TASK DESCRIPTION: Copies of all lines containing the string "MAMÃE" are needed from the data below.

EXTRACTED INFORMATION:
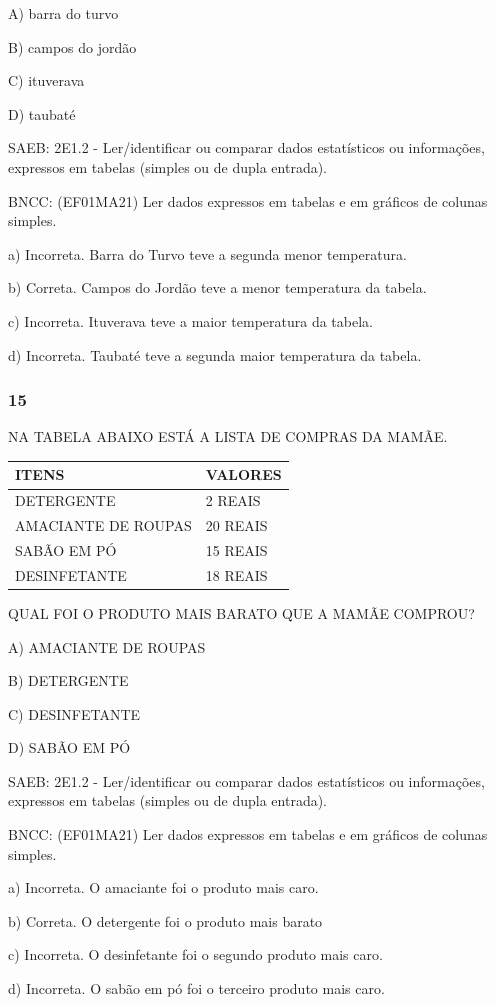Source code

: A) barra do turvo

B) campos do jordão

C) ituverava

D) taubaté

SAEB: 2E1.2 - Ler/identificar ou comparar dados estatísticos ou
informações, expressos em tabelas (simples ou de dupla entrada).

BNCC: (EF01MA21) Ler dados expressos em tabelas e em gráficos de colunas
simples.

a) Incorreta. Barra do Turvo teve a segunda menor temperatura.

b) Correta. Campos do Jordão teve a menor temperatura da tabela.

c) Incorreta. Ituverava teve a maior temperatura da tabela.

d) Incorreta. Taubaté teve a segunda maior temperatura da tabela.

\subsubsection{15}\label{section-101}

NA TABELA ABAIXO ESTÁ A LISTA DE COMPRAS DA MAMÃE.

\begin{longtable}[]{@{}ll@{}}
\toprule
ITENS & VALORES\tabularnewline
\midrule
\endhead
DETERGENTE & 2 REAIS\tabularnewline
AMACIANTE DE ROUPAS & 20 REAIS\tabularnewline
SABÃO EM PÓ & 15 REAIS\tabularnewline
DESINFETANTE & 18 REAIS\tabularnewline
\bottomrule
\end{longtable}

QUAL FOI O PRODUTO MAIS BARATO QUE A MAMÃE COMPROU?

A) AMACIANTE DE ROUPAS

B) DETERGENTE

C) DESINFETANTE

D) SABÃO EM PÓ

SAEB: 2E1.2 - Ler/identificar ou comparar dados estatísticos ou
informações, expressos em tabelas (simples ou de dupla entrada).

BNCC: (EF01MA21) Ler dados expressos em tabelas e em gráficos de colunas
simples.

a) Incorreta. O amaciante foi o produto mais caro.

b) Correta. O detergente foi o produto mais barato

c) Incorreta. O desinfetante foi o segundo produto mais caro.

d) Incorreta. O sabão em pó foi o terceiro produto mais caro.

ANSWER FOR THE TASK:
NA TABELA ABAIXO ESTÁ A LISTA DE COMPRAS DA MAMÃE.
QUAL FOI O PRODUTO MAIS BARATO QUE A MAMÃE COMPROU?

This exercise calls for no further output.